Thirteen
years ago today, the Paulist Church in New York (where I was then an associate pastor) was filled to overflowing following the terrorist attack we had
experienced just three days before. On that unforgettable September Friday, we
were a community in mourning and a city still in shock. But, when we assembled that day for Mass, we did what the Church always does on September
14. We celebrated the Exaltation of the Holy Cross, the symbol of our
salvation. As Servant of God Isaac Hecker expressed it, The only bridge to heaven is over the
cross. The gates of paradise are only opened with the key of the cross.
Historically,
this feast commemorates the dedication, on September 13, 335, of the Basilica
of the Holy Sepulcher in Jerusalem – built by the Roman Emperor Constantine over
the traditionally recognized sites of Christ’s crucifixion and of his burial
and resurrection. (It has been the Emperor Constantine, of course, who 23 years
earlier had supposedly had a vision or dream of the cross in the sky, along
with the motto, in hoc signo vinces,
“in this sign, you will conquer.” Constantine adopted the emblem and the motto,
and the rest, as they say is history.) Anyway, 23 years later, on the day after
the dedication of the Jerusalem Basilica, the relic of the True Cross (which
had been discovered by Constantine’s mother, the Empress Saint Helena in 320)
was publicly venerated in the new basilica. Eventually, September 14 became the
feast celebrated today throughout the Universal Church.
On
one level, this feast is yet another celebration of Christianity’s triumph over
Roman paganism. (The date for the dedication of the Jerusalem Basilica may have been chosen to counteract the anniversary of the dedication of the Temple of
Jupiter in Rome - ironically now the site of united Italy’s 1911 monument to
King Victor Emmanuel II, a monument to the triumph of modern secularism).

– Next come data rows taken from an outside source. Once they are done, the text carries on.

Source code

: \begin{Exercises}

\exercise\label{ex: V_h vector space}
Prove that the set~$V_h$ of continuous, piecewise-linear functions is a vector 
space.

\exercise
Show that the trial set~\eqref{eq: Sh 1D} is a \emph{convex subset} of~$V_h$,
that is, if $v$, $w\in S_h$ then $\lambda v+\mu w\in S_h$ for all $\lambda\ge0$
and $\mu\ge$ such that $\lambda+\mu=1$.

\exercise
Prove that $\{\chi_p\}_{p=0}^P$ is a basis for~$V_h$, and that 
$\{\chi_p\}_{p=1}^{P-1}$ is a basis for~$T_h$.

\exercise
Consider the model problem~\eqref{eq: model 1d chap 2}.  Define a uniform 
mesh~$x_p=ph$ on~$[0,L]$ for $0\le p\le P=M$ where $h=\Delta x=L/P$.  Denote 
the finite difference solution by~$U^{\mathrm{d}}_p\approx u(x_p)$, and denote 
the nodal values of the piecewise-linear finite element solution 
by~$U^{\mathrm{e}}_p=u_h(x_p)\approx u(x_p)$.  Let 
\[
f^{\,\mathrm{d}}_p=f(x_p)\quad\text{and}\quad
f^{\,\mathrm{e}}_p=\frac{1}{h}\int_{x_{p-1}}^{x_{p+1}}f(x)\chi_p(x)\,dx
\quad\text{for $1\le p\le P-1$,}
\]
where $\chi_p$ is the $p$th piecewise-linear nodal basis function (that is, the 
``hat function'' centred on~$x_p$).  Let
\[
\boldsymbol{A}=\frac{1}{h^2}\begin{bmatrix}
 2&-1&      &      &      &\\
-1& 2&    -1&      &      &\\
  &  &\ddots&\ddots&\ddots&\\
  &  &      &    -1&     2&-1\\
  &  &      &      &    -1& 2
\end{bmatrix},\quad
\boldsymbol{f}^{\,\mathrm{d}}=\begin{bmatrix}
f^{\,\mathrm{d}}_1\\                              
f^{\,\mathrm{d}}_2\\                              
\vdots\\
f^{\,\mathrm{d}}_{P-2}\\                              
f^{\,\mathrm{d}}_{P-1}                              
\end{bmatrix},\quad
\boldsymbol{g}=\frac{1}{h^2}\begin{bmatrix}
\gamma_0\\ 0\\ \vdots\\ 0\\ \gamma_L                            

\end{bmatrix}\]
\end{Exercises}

Ultimately, however, what we celebrate today is Christ’s triumph over
our sad human history of evil and sin – now transformed once and for all
through the triumph of Christ’s cross.
Evil
and sin do not happen simply by accident – and neither did the cross. It didn’t
just happen to Jesus one day, like some inexplicable misfortune – like various
sufferings and setbacks, which, when they happen in our own lives, we sometimes
all too glibly refer to as “crosses.” Christ’s cross was a direct consequence
of his confrontation with evil and sin in the world and became the means by
which he overcame evil and sin.
In Jesus, the cross has become our doorway to
salvation. A dreaded instrument of disgraceful death, the cross is now, thanks
to Jesus, our gateway to freedom and new life, a triumphant sign of glory. And that is why we celebrate the
Cross. As Saint Augustine said in a sermon somewhere around the year 400, You’re a Christian, you carry on your
forehead the cross of Christ [Sermon 302, 3].
In
the familiar story we just heard from the Book of Numbers [21:4b-9], God
punished his perpetually complaining people with serpents, which bit the people so that many of them died. But, when
Moses interceded on the people’s behalf, he was instructed to make an image of
a serpent, mounted on a pole, and
whenever anyone who had been bitten by a serpent looked at it, he lived.
Like
the people in the desert, we experience all sorts of sufferings and setbacks
and are prone to discouragement and self-pity. But the mystery of the cross invites
us to see our situation differently. It invites us to turn away once and for
all from our obsessive, dead-end focus on ourselves, and to turn instead to
Christ – to delight, as Saint Augustine said in that same sermon, not in the sign of the wood, but in the sign of
the one hanging on it. The mystery of the cross invites us to turn away
once and for all from our obsessive, dead-end focus on ourselves - and the
seemingly endless sufferings and setbacks that continue to break our hearts -
and to turn instead to Christ, so that we may journey through the desert of this
treacherous life without fear, under the sign of the cross, which alone can
conquer in our war-torn terrorized world.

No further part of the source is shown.